La maman du petit Mohamed est venue aider à l’organisation de la fête, ce samedi. « Mon fils veut toujours venir ici, il ne veut plus rester à la maison. Et surtout il travaille mieux. » Comme les autres mères présentes ce jour-là, elle explique que ces cours de soutien sont une aubaine pour elle : trois dinars par mois au lieu de douze dinars minimum pour les cours donnés à l’école.

Les cours de soutien sont un phénomène représentatif de la carence du système scolaire ; un système devenu injuste et qui n’assure pas une égalité des chances. Aujourd’hui la connaissance se monnaie et l’éducation se fait à deux vitesses, soit on a de l’argent pour payer des cours particuliers, soit on se contente de ce qui est dispensé à l’école sans certitude de résultat.

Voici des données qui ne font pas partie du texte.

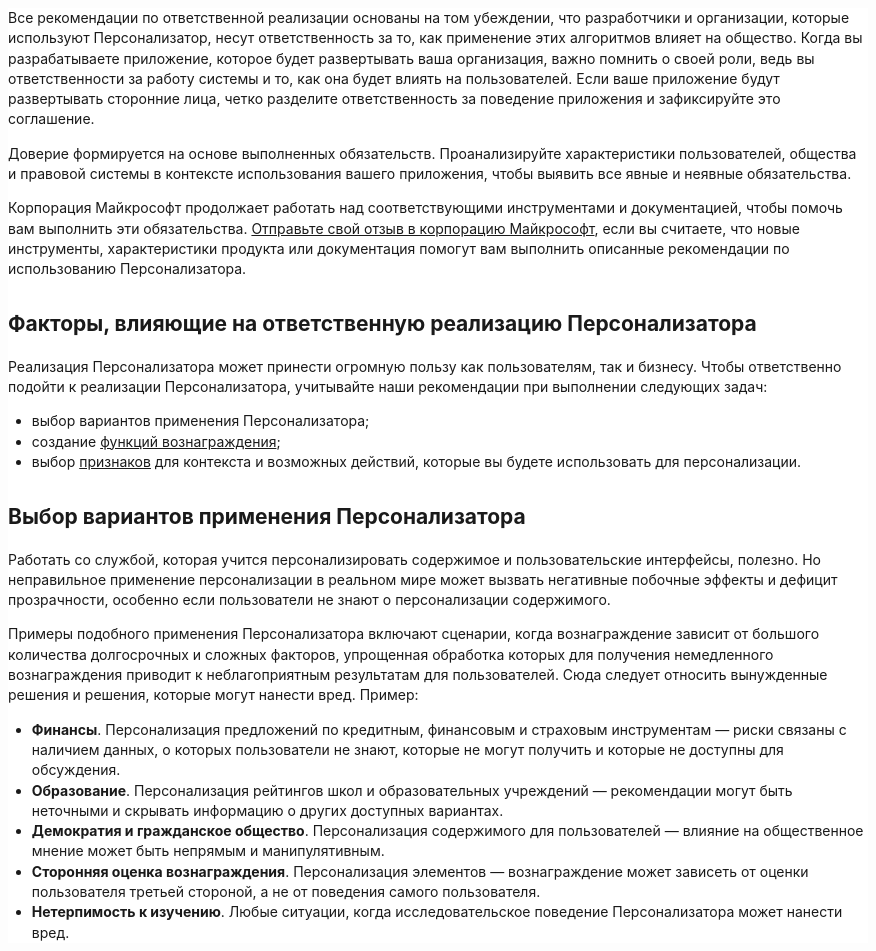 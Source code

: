 Все рекомендации по ответственной реализации основаны на том убеждении, что разработчики и организации, которые используют Персонализатор, несут ответственность за то, как применение этих алгоритмов влияет на общество. Когда вы разрабатываете приложение, которое будет развертывать ваша организация, важно помнить о своей роли, ведь вы ответственности за работу системы и то, как она будет влиять на пользователей. Если ваше приложение будут развертывать сторонние лица, четко разделите ответственность за поведение приложения и зафиксируйте это соглашение.

Доверие формируется на основе выполненных обязательств. Проанализируйте характеристики пользователей, общества и правовой системы в контексте использования вашего приложения, чтобы выявить все явные и неявные обязательства.

Корпорация Майкрософт продолжает работать над соответствующими инструментами и документацией, чтобы помочь вам выполнить эти обязательства. [Отправьте свой отзыв в корпорацию Майкрософт](mailto:cogsvcs-RL-feedback@microsoft.com?subject%3DPersonalizer%20Responsible%20Use%20Feedback&body%3D%5BPlease%20share%20any%20question%2C%20idea%20or%20concern%5D), если вы считаете, что новые инструменты, характеристики продукта или документация помогут вам выполнить описанные рекомендации по использованию Персонализатора.


## <a name="factors-for-responsibly-implementing-personalizer"></a>Факторы, влияющие на ответственную реализацию Персонализатора

Реализация Персонализатора может принести огромную пользу как пользователям, так и бизнесу. Чтобы ответственно подойти к реализации Персонализатора, учитывайте наши рекомендации при выполнении следующих задач:

* выбор вариантов применения Персонализатора;
* создание [функций вознаграждения](https://github.com/Azure/personalization-rl/blob/master/docs/concepts-rewards.md);
* выбор [признаков](https://github.com/Azure/personalization-rl/blob/master/docs/concepts-features.md) для контекста и возможных действий, которые вы будете использовать для персонализации.


## <a name="choosing-use-cases-for-personalizer"></a>Выбор вариантов применения Персонализатора

Работать со службой, которая учится персонализировать содержимое и пользовательские интерфейсы, полезно. Но неправильное применение персонализации в реальном мире может вызвать негативные побочные эффекты и дефицит прозрачности, особенно если пользователи не знают о персонализации содержимого. 

Примеры подобного применения Персонализатора включают сценарии, когда вознаграждение зависит от большого количества долгосрочных и сложных факторов, упрощенная обработка которых для получения немедленного вознаграждения приводит к неблагоприятным результатам для пользователей. Сюда следует относить вынужденные решения и решения, которые могут нанести вред. Пример: 


* **Финансы**. Персонализация предложений по кредитным, финансовым и страховым инструментам — риски связаны с наличием данных, о которых пользователи не знают, которые не могут получить и которые не доступны для обсуждения. 
* **Образование**. Персонализация рейтингов школ и образовательных учреждений — рекомендации могут быть неточными и скрывать информацию о других доступных вариантах.
* **Демократия и гражданское общество**. Персонализация содержимого для пользователей — влияние на общественное мнение может быть непрямым и манипулятивным.
* **Сторонняя оценка вознаграждения**. Персонализация элементов — вознаграждение может зависеть от оценки пользователя третьей стороной, а не от поведения самого пользователя.
* **Нетерпимость к изучению**. Любые ситуации, когда исследовательское поведение Персонализатора может нанести вред.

Pour Monia Garci, la mise en place de ces cours de soutien est une action citoyenne :

« C’était important pour moi d’avoir un impact et de s’inscrire dans une action sociale. Avec l’association Amal nous avons toujours voulu palier aux défaillances au niveau éducatif et social, des défaillances engendrées par l’ancien système. »

Deux ans après la Révolution, l’ancien régime est parti mais les défaillances sont toujours là et l’association Amal continue son travail. Heureusement.